Redefine Properties today reported distribution growth of 7.3% to investors for the year ended 31 August 2013, outperforming expectations. Redefine’s net asset value increased by 8.6%.
Marc Wainer, CEO of Redefine, attributes this solid performance to the continued success of Redefine’s strategy which has expanded its local property portfolio through the acquisition of prime quality assets, and rigorous cost control, which have combined to produce strong income growth.
“Redefine’s primary objective is to achieve sustained income growth for investors and we have delivered, and surpassed, our market guidance for the 2013 financial year. We’re pleased to report a positive set of results that shows a transformed and strengthened balance sheet for Redefine,” says Wainer.
Wainer notes Redefine’s restructured property portfolio is well positioned to show continued improvement. “Despite the challenges facing the sector – a subdued trading environment, disproportionate increases in rates and taxes, and continued financial market volatility – we anticipate that Redefine’s distributable income will grow at a similar rate in the coming year,” says Wainer.
Redefine began trading as an SA REIT (Real Estate Investment Trust) on the JSE on 1 September 2013. It manages a R41 billion portfolio of diversified property assets. The company’s local investment assets comprise 251 properties valued at R24 billion and a R6 billion portfolio of strategic listed property securities, while Fountainhead Property Trust, in which Redefine recently raised its interest to 61,9%, has an R11 billion property portfolio.
Redefine is internationally diversified through its 32,3% direct interest in Redefine International PLC, which is now listed on both the London and Johannesburg Stock Exchanges. Redefine also has a direct holding of 12.4% in ASX-listed Cromwell Property Group, as well as a further 13.7% indirect holding through Redefine International.
Benefiting from strict cost controls and the internalisation of its electricity cost recoveries during the year, Redefine’s operating cost ratio reduced to 20% of total revenue, from 23.7% in the prior year.
“We continued to improve the quality of the core property portfolio during the year. Redefine’s average value per property is now approaching R100 million, compared to R80 million a year ago,” says Wainer.
Redefine achieved this with R1.3 billion of quality acquisitions at an average yield of 7.2%, approved developments in progress of R2,6 billion at an average yield of 8% and redevelopments underway of R619 million at an average yield of 9%. It also concluded tactical disposals of R366 million with a yield of 10,8%.
“Besides increasing the average value of our properties, we’ve also created a portfolio of younger buildings, reducing maintenance and repairs costs,” says Wainer.
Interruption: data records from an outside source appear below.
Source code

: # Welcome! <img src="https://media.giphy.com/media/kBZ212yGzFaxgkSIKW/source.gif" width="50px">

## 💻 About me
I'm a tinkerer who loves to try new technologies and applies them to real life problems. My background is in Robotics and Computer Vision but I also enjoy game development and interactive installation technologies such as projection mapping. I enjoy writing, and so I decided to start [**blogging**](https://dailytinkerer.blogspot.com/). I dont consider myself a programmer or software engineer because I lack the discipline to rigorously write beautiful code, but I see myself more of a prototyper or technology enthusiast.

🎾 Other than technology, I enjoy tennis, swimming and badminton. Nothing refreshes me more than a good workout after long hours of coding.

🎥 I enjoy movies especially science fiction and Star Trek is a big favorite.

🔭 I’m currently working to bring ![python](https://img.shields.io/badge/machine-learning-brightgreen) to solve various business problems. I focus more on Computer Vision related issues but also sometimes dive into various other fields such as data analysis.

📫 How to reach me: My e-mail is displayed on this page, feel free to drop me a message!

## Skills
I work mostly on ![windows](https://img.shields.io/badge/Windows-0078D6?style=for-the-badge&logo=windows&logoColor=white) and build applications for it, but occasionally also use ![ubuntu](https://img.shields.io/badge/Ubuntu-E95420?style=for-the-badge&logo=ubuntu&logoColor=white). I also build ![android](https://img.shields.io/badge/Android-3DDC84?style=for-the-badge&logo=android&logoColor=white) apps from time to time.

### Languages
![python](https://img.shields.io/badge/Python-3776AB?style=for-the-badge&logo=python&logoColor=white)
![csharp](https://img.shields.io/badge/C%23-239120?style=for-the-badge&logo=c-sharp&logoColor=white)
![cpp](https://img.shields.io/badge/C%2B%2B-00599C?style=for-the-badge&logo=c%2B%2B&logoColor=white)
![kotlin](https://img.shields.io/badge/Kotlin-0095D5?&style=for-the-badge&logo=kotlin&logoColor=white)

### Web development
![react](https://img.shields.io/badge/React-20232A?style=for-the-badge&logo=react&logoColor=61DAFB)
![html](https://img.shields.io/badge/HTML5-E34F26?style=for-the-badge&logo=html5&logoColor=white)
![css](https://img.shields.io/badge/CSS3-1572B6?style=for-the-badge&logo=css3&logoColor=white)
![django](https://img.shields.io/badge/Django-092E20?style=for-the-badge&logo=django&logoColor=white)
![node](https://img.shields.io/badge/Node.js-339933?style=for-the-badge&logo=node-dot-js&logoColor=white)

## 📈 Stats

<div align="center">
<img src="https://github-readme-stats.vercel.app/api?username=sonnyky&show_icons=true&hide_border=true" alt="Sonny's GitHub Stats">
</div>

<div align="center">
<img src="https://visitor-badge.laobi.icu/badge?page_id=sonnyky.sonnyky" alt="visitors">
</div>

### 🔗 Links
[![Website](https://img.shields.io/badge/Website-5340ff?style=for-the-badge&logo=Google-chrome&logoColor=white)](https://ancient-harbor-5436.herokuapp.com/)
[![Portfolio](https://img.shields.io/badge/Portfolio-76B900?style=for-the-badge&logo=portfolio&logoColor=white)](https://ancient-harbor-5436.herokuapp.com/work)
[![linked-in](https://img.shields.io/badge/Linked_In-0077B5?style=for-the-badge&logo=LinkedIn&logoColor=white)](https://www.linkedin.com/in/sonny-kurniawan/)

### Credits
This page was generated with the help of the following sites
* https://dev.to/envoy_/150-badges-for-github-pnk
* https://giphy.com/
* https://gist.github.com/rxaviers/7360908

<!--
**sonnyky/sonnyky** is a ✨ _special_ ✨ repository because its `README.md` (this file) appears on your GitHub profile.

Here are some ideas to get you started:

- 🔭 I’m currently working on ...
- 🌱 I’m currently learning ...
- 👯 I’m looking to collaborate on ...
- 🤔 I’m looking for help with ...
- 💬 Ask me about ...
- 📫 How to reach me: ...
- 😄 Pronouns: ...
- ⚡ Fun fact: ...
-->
Redefine’s strengthened portfolio also helped improve vacancies in lettable space from 5,8% to 5,3%. Redefine achieved an 80% tenant retention rate and a positive rental reversion of 6%.
Wainer confirms that Redefine will substantially complete the refinement of its portfolio of property assets in the coming year. Redefine is well advanced in disposing 26 government-tenanted office properties valued at R2,2 billion through a new listing and subsequent to the year end has concluded agreements, subject to the usual conditions precedent, to acquire properties for an aggregate consideration of R3.4 billion.
In line with the property sector BEE scorecard, Redefine will also seek to improve its rating in the coming year. It also aims to continue embracing technology for communication internally and with all external stakeholders. Moreover, it intends to simplify its linked unit capital structure to ensure compliance with REIT legislation.
On the funding front, Redefine plans to reduce its already conservative loan-to-value ratio of just below 40%. Displaying solid credit metrics, Redefine Moody’s rating was unchanged and it continues to broaden its funding sources across the bond, debt and equity markets. After year end, Redefine became the first South African listed property company to launch an American Depositary Receipt Programme.
“Redefine will continue to pursue revenue enhancing opportunities and seek new and innovative ways to secure the potential for long-term capital appreciation for our investors,” says Wainer.